Juniper Research Forecasts 5G Roaming Connections to Increase by 900% in Four Years; Necessitating New Roaming Identification Tools
Basingstoke, UK – 6th March 2023: A new study by Juniper Research has found that the total number of 5G roaming connections will increase from 53 million in 2023 to 526 million by 2027.
This substantial growth will require the development of new roaming tools that are able to autonomously identify roaming connections as 5G connectivity proliferates. The research identified AI-based real-time analytics and roaming fraud mitigation services as two critical solutions that will enable operators to protect their networks against an influx of data traffic from roaming subscribers.
Find out more about the new research: 5G Roaming Strategies: Value-added Services, Regional Analysis & Market Forecasts 2023-2027
5G Network Cores to Drive Development
The research predicts that amidst the growth of 5G roamers, these emerging traffic analytics and anti‑fraud solutions must enable the enhanced identification and authentication of roaming connections over 5G networks. However, given the increased complexity of 5G networks, it anticipates current roaming analytics services will be insufficient in monitoring 5G roaming connections, and the subsequent increase in mobile roaming data.

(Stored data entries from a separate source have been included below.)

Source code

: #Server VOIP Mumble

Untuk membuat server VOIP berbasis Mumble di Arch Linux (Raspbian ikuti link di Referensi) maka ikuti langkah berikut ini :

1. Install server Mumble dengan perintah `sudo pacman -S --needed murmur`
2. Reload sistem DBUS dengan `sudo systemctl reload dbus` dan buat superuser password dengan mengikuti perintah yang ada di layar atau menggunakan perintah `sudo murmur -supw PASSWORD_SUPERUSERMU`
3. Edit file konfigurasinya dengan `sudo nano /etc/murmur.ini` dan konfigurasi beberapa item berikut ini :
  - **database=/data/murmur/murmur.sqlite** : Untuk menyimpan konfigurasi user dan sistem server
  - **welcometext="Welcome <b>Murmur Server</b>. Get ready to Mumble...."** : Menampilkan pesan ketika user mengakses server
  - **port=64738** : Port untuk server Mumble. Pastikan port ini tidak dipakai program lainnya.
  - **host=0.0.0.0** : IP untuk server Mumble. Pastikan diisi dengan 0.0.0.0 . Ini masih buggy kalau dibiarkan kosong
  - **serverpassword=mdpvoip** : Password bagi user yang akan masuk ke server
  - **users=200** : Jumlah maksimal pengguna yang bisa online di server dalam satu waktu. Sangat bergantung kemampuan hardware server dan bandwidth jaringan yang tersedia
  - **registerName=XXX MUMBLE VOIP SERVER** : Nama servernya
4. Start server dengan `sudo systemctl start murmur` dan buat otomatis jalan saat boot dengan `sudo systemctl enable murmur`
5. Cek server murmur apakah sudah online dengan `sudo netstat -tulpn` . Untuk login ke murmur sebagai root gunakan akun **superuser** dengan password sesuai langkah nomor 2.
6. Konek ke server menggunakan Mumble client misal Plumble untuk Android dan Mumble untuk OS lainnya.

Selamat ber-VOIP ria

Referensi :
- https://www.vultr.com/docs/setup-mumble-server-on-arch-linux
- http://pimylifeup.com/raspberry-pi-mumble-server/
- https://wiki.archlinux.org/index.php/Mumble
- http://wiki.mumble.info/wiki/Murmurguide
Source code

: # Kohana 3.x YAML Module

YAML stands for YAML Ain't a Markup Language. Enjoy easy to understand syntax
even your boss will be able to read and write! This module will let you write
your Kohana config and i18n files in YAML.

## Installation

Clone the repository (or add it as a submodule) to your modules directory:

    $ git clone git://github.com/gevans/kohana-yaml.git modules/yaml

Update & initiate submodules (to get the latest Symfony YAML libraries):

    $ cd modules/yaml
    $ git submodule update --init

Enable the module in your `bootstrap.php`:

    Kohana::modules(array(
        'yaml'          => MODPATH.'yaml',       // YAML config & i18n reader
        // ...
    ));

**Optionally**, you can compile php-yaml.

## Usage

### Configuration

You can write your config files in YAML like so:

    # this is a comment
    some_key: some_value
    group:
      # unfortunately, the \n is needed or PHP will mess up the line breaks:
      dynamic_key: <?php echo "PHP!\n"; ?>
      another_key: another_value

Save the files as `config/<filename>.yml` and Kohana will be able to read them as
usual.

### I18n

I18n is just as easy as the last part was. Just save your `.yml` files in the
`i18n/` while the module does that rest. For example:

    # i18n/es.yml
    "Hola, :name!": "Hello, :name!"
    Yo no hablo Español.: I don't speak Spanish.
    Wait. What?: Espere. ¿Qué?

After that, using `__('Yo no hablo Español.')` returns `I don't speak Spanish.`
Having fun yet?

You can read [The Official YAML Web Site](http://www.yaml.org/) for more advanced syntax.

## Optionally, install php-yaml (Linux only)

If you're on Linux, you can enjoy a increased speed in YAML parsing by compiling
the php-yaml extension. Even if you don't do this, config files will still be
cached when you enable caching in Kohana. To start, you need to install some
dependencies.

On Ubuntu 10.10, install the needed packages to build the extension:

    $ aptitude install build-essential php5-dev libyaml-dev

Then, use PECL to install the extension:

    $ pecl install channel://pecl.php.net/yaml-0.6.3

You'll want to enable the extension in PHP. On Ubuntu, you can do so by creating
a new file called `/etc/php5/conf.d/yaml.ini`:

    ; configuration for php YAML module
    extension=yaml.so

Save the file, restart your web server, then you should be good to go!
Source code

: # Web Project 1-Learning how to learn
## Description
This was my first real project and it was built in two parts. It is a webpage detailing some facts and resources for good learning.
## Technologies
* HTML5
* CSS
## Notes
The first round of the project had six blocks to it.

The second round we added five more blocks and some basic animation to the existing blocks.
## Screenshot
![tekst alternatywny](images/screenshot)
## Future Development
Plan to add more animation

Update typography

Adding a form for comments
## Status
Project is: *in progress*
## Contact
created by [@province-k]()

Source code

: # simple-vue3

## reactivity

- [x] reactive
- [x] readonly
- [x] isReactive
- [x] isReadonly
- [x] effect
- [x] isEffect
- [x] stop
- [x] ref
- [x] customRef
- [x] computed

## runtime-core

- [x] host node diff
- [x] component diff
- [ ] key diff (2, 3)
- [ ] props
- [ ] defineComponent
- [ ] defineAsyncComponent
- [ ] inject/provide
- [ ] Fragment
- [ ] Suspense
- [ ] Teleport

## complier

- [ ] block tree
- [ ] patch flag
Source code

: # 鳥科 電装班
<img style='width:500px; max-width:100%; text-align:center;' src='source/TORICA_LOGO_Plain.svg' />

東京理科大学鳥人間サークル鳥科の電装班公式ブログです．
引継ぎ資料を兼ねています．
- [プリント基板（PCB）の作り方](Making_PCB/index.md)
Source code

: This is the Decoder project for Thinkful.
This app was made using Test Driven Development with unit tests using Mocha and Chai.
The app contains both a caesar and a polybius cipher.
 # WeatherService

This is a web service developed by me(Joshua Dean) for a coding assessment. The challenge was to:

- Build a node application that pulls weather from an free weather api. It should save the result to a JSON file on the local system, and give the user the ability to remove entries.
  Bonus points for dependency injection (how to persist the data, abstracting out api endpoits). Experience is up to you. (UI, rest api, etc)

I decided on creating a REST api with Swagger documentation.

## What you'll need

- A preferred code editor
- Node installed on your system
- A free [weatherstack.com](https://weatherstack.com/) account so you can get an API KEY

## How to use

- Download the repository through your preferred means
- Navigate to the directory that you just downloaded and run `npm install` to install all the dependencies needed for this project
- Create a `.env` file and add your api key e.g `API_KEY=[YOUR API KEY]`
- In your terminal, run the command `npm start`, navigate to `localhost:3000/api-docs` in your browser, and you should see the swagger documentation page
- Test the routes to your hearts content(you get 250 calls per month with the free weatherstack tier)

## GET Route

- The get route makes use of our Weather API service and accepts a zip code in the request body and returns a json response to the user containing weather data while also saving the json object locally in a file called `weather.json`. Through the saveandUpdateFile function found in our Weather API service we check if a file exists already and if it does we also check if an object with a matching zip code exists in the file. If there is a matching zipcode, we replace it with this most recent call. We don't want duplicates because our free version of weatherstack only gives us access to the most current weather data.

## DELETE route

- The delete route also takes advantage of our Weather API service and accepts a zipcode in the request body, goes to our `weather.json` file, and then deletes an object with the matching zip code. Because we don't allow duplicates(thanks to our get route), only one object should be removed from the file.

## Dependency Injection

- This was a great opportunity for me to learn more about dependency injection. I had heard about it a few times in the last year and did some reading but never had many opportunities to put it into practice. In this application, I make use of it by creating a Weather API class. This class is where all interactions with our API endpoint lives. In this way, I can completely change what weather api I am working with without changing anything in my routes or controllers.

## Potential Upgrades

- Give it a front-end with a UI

To maximise the benefits from these new 5G roaming services, operators must invest in 5G NGCs (Next‑generation Cores), which are highly virtualised and can more efficiently assess traffic and connectivity. By deploying NGCs, roaming vendors can better protect networks’ processing power and signalling capabilities amidst rising levels of roaming data consumption. This will ensure a continuous level of service essential to attracting high-spending enterprise customers.
Roaming Data Growth to Necessitate New Services
Additionally, the report predicts that 5G NGCs will be imperative to enabling operators to handle the growth of data from roaming subscribers; forecasting that 5G data roaming traffic will grow 3,500% over the next four years.
Report author Elisha Sudlow-Poole commented: “An inability to detect roaming connections that use valuable network bandwidth risks diminishing the user experience for the operator’s own subscribers. To maintain high-quality services for their subscribers, operators must invest in roaming solutions that can efficiently identify roaming connections that consume large amounts of cellular data.”